"No, my friend," the youth replied. "But principles are ungrateful, and you and yours will only be the playthings of the House of Bourbon."
"Oh, Christophe, if you had only heard Calvin, you would know that we can turn them like a glove! The Bourbons are the glove, and we the hand."
"Read this," said Christophe, handing Pibrac's letter to the minister.
"Alas, boy! you are ambitious; you can no longer sacrifice yourself;" and Chaudieu went away.
Not long after this visit, Christophe, with the families of Lallier and Lecamus, had met to celebrate the plighting of Babette and Christophe in the old parlor, whence Christophe's couch was now removed, for he could climb the stairs now, and was beginning to drag himself about without crutches. It was nine in the evening, and they waited for Ambroise Paré.
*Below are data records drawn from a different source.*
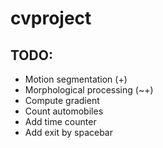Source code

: # cvproject

## TODO:
* Motion segmentation (+)
* Morphological processing (~+)
* Compute gradient
* Count automobiles
* Add time counter
* Add exit by spacebar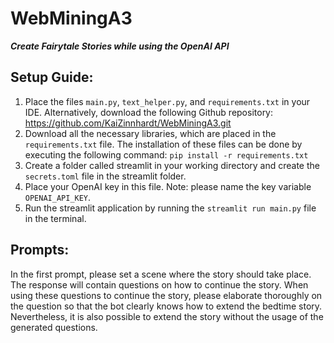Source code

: # WebMiningA3
***Create Fairytale Stories while using the OpenAI API***
## Setup Guide:
1. Place the files ``main.py``, ``text_helper.py``, and ``requirements.txt`` in your IDE. Alternatively, download the following Github repository: https://github.com/KaiZinnhardt/WebMiningA3.git
2. Download all the necessary libraries, which are placed in the ``requirements.txt`` file. The installation of these files can be done by executing the following command: ``pip install -r requirements.txt``
3. Create a folder called streamlit in your working directory and create the  ``secrets.toml`` file in the streamlit folder.
4. Place your OpenAI key in this file. Note: please name the key variable ``OPENAI_API_KEY``.
5. Run the streamlit application by running the ``streamlit run main.py`` file in the terminal.

## Prompts:
In the first prompt, please set a scene where the story should take place. The response will contain questions on how to continue the story. When using these questions to continue the story, please elaborate thoroughly on the question so that the bot clearly knows how to extend the bedtime story. Nevertheless, it is also possible to extend the story without the usage of the generated questions.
The family notary was sitting at a table covered with papers. The furrier was selling his house and business to his head-clerk, who was to pay forty thousand livres down for the house, and to mortgage it as security for the stock-in-trade, besides paying twenty thousand livres on account.
Lecamus had purchased for his son a magnificent house in the Rue de Saint-Pierre aux Bœufs, built of stone by Philibert de l'Orme, as a wedding gift. The Syndic had also spent two hundred and fifty thousand livres out of his fortune, Lallier paying an equal sum, for the acquisition of a fine manor and estate in Picardy, for which five hundred thousand livres were asked. This estate being a dependence of the Crown, letters patent from the King—called letters of rescript—were necessary, besides the payment of considerable fines and fees. Thus the actual marriage was to be postponed till the royal signature could be obtained.
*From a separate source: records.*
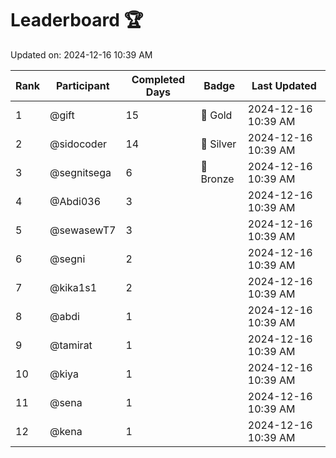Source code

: # Leaderboard 🏆

Updated on: 2024-12-16 10:39 AM

| Rank | Participant       | Completed Days | Badge      | Last Updated         |
|------|-------------------|----------------|------------|----------------------|
| 1    | @gift             | 15             | 🏅 Gold     | 2024-12-16 10:39 AM |
| 2    | @sidocoder        | 14             | 🥈 Silver   | 2024-12-16 10:39 AM |
| 3    | @segnitsega       | 6              | 🥉 Bronze   | 2024-12-16 10:39 AM |
| 4    | @Abdi036          | 3              |            | 2024-12-16 10:39 AM |
| 5    | @sewasewT7        | 3              |            | 2024-12-16 10:39 AM |
| 6    | @segni            | 2              |            | 2024-12-16 10:39 AM |
| 7    | @kika1s1          | 2              |            | 2024-12-16 10:39 AM |
| 8    | @abdi             | 1              |            | 2024-12-16 10:39 AM |
| 9    | @tamirat          | 1              |            | 2024-12-16 10:39 AM |
| 10   | @kiya             | 1              |            | 2024-12-16 10:39 AM |
| 11   | @sena             | 1              |            | 2024-12-16 10:39 AM |
| 12   | @kena             | 1              |            | 2024-12-16 10:39 AM |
Though the citizens of Paris had obtained the right of purchasing manors and lands, the prudence of the Privy Council had placed certain restrictions on the transfer of lands belonging to the Crown; and the estate on which Lecamus had had his eye for the last ten years was one of these. Ambroise had undertaken to produce the necessary permission this very evening. Old Lecamus went to and fro between the sitting-room and the front door with an impatience that showed the eagerness of his ambition.
At last Ambroise appeared.
"My good friend!" exclaimed the surgeon in a great fuss, and looking at the supper-table, "what is your napery like?—Very good.—Now bring waxlights, and make haste, make haste. Bring out the best of everything you have."